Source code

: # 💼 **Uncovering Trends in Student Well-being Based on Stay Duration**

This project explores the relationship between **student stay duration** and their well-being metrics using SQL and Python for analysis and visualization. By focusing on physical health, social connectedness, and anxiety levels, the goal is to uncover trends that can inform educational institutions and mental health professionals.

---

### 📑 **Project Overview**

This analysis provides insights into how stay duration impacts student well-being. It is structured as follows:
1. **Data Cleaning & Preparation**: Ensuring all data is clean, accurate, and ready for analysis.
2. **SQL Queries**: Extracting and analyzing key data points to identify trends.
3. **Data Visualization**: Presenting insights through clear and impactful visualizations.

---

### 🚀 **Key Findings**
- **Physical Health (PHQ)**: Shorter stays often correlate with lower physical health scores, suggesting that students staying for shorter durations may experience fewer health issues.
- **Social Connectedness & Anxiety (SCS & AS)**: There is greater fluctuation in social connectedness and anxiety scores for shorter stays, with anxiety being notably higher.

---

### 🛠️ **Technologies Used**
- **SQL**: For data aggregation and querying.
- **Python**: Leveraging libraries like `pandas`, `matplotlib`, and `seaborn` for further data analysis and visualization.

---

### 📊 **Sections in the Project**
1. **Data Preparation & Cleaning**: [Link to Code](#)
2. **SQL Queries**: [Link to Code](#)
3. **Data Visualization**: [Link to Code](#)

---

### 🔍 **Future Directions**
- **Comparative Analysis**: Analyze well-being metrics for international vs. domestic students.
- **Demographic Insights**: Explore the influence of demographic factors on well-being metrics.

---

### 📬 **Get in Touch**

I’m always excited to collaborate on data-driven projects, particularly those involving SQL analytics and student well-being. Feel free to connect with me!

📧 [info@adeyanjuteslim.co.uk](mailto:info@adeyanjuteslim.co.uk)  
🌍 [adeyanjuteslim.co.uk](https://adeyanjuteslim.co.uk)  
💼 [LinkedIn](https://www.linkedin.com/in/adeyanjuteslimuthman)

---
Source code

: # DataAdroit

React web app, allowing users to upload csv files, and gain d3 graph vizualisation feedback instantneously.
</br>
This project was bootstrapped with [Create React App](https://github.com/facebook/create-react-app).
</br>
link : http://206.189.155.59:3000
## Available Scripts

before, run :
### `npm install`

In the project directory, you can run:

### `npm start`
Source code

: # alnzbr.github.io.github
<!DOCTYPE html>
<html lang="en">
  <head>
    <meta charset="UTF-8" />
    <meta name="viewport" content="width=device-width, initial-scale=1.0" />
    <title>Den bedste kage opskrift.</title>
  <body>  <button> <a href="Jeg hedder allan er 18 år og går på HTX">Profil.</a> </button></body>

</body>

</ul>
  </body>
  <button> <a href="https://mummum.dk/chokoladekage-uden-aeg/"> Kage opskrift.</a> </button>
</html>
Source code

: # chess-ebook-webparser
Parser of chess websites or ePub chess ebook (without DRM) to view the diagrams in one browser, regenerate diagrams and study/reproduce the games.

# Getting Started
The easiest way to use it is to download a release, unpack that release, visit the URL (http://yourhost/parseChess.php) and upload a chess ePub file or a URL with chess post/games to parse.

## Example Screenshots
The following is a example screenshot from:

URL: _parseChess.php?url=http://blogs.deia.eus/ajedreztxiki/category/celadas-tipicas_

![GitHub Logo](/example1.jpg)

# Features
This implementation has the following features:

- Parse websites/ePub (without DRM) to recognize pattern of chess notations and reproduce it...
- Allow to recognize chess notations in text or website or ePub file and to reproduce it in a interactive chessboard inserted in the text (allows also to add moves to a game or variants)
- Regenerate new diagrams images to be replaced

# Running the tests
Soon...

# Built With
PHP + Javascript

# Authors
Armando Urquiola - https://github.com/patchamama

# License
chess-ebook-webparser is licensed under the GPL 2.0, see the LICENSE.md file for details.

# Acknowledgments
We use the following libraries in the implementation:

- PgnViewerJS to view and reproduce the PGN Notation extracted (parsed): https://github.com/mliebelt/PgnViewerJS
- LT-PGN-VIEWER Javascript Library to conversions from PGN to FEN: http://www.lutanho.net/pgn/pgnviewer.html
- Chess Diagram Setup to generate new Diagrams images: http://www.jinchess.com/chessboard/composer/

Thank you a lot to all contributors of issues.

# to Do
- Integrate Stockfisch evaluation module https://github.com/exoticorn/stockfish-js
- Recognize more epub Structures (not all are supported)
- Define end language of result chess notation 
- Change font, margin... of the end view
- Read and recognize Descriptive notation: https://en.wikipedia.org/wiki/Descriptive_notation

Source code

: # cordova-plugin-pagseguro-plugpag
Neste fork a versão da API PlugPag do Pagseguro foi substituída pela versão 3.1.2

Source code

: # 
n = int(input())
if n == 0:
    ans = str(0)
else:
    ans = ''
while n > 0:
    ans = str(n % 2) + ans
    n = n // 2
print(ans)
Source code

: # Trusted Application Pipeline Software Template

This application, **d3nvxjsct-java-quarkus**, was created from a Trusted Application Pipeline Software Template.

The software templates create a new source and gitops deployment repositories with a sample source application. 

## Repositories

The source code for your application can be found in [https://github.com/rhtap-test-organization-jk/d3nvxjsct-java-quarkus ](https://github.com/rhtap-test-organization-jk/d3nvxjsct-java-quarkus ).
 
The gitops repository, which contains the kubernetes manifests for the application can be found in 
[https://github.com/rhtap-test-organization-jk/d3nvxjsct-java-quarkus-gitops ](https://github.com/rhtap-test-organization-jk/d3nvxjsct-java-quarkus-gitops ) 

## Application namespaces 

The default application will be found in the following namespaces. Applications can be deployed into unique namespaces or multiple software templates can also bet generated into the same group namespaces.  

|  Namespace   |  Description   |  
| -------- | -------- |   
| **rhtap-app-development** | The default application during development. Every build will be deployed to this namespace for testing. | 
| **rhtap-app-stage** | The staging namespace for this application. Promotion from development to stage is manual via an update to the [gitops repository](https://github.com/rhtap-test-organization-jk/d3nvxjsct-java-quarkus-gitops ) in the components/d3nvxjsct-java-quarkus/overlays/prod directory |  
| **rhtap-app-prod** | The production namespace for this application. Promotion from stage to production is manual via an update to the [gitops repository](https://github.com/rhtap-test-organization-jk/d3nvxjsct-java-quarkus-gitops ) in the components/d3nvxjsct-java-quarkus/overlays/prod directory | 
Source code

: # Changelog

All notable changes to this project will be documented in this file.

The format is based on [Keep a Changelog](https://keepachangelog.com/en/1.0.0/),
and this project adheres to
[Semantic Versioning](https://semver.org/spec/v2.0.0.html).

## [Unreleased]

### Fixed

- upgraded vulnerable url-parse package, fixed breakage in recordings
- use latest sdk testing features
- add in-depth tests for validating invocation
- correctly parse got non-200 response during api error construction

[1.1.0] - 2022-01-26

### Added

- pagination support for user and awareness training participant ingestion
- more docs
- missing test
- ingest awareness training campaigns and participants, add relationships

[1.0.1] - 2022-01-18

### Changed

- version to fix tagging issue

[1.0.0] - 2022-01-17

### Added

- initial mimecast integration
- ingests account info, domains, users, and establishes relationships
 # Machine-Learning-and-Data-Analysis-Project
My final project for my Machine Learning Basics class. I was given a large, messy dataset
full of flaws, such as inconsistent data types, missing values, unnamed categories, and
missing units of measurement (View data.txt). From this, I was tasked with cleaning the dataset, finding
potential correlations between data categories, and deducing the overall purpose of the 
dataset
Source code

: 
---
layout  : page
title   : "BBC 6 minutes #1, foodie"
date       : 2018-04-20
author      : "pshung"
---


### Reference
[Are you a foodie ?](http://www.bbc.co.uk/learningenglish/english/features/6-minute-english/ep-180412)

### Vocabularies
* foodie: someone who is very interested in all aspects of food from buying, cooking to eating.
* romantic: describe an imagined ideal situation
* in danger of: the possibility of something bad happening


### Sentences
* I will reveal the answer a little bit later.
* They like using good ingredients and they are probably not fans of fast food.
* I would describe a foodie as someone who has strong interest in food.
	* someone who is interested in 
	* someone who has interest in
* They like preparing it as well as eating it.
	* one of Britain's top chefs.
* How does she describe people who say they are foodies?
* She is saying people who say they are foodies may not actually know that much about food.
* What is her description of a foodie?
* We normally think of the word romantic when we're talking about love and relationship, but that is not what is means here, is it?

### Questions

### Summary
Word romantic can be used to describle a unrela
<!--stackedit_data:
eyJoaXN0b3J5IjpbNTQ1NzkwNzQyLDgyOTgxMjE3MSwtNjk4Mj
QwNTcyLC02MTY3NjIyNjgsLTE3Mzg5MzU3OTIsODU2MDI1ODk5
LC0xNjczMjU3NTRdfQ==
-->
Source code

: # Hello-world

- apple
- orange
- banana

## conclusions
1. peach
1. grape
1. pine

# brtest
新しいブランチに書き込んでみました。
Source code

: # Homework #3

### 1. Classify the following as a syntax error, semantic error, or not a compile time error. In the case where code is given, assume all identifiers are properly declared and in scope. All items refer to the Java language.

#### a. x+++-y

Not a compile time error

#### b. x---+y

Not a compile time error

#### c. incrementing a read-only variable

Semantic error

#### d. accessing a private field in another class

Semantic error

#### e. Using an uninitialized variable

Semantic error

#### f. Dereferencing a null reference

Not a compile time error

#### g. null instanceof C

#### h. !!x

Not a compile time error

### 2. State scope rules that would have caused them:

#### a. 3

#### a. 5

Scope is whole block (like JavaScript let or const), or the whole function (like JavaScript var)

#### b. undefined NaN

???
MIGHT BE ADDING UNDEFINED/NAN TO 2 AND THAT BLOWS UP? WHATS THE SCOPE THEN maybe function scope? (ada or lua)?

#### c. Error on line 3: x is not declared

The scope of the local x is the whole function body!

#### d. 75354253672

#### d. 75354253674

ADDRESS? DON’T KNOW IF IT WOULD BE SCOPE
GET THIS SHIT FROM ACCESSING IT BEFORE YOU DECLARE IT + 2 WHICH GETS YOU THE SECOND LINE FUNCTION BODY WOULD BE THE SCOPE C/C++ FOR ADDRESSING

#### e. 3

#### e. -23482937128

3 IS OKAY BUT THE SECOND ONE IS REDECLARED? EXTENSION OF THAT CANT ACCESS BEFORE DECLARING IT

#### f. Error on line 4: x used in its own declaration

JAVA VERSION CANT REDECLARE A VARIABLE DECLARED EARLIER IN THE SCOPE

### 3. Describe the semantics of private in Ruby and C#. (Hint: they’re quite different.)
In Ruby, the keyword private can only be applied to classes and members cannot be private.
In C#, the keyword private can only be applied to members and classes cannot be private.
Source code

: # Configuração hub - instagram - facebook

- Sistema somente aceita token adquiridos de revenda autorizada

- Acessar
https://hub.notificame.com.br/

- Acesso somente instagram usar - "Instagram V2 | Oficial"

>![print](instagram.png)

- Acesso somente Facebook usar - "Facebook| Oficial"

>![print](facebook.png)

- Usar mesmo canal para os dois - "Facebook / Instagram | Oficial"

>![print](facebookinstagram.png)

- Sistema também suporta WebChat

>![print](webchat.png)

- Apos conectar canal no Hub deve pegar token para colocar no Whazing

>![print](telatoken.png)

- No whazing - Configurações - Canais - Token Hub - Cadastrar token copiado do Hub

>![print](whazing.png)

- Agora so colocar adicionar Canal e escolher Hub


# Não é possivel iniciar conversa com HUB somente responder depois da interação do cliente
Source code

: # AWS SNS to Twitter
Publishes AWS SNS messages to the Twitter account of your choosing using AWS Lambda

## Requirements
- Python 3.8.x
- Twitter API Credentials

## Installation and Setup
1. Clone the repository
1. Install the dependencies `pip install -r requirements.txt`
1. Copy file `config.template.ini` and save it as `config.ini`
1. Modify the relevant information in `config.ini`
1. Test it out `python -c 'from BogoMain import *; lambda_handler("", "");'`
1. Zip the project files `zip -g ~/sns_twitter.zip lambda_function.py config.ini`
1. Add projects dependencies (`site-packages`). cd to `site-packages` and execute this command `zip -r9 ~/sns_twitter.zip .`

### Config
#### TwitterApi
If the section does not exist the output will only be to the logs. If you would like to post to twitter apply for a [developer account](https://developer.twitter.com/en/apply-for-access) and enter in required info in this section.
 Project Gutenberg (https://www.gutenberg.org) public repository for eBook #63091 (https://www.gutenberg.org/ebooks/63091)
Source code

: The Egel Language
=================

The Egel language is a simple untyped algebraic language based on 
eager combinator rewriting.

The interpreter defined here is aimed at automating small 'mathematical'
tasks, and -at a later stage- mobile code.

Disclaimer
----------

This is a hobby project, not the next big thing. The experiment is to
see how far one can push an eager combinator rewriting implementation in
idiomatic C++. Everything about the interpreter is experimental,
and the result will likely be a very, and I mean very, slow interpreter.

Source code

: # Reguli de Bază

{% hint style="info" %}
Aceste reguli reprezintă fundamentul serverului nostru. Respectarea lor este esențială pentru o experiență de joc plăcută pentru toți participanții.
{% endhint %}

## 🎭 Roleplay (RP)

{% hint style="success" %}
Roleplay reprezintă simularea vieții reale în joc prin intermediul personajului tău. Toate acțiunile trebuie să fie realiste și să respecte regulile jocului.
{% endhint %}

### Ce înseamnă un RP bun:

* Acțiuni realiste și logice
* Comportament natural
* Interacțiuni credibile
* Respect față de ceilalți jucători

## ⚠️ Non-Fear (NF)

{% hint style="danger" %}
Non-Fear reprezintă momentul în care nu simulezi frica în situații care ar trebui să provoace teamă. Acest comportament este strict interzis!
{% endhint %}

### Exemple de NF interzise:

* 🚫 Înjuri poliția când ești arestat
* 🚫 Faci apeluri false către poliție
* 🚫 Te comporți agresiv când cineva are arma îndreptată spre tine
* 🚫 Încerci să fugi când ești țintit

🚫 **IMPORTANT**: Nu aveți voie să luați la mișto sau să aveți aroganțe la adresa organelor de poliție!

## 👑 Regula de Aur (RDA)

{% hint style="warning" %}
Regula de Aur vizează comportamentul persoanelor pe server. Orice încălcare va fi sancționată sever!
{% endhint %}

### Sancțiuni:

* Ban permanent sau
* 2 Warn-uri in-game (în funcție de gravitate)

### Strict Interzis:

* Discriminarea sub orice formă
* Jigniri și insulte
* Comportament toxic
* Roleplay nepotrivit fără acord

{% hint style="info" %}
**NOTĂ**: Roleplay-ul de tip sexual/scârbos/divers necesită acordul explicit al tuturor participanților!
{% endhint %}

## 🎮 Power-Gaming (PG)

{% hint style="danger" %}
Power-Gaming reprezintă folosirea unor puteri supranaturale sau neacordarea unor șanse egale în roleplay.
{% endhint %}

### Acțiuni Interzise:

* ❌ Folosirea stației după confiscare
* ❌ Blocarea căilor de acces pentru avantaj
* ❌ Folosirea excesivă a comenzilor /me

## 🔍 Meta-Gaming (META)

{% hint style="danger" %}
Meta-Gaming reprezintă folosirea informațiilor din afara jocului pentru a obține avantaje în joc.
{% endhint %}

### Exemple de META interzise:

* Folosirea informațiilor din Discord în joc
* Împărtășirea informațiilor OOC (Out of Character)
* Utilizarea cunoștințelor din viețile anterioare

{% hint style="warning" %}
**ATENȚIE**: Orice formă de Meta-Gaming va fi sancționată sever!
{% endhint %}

TASK ITEM: Within the listing above, locate the line containing "- Sistema somente" and the line containing "1. Install the". Reproduce those two lines and all lines between them exactly, with nothing added.

EXPECTED ANSWER:
- Sistema somente aceita token adquiridos de revenda autorizada

- Acessar
https://hub.notificame.com.br/

- Acesso somente instagram usar - "Instagram V2 | Oficial"

>![print](instagram.png)

- Acesso somente Facebook usar - "Facebook| Oficial"

>![print](facebook.png)

- Usar mesmo canal para os dois - "Facebook / Instagram | Oficial"

>![print](facebookinstagram.png)

- Sistema também suporta WebChat

>![print](webchat.png)

- Apos conectar canal no Hub deve pegar token para colocar no Whazing

>![print](telatoken.png)

- No whazing - Configurações - Canais - Token Hub - Cadastrar token copiado do Hub

>![print](whazing.png)

- Agora so colocar adicionar Canal e escolher Hub


# Não é possivel iniciar conversa com HUB somente responder depois da interação do cliente
Source code

: # AWS SNS to Twitter
Publishes AWS SNS messages to the Twitter account of your choosing using AWS Lambda

## Requirements
- Python 3.8.x
- Twitter API Credentials

## Installation and Setup
1. Clone the repository
1. Install the dependencies `pip install -r requirements.txt`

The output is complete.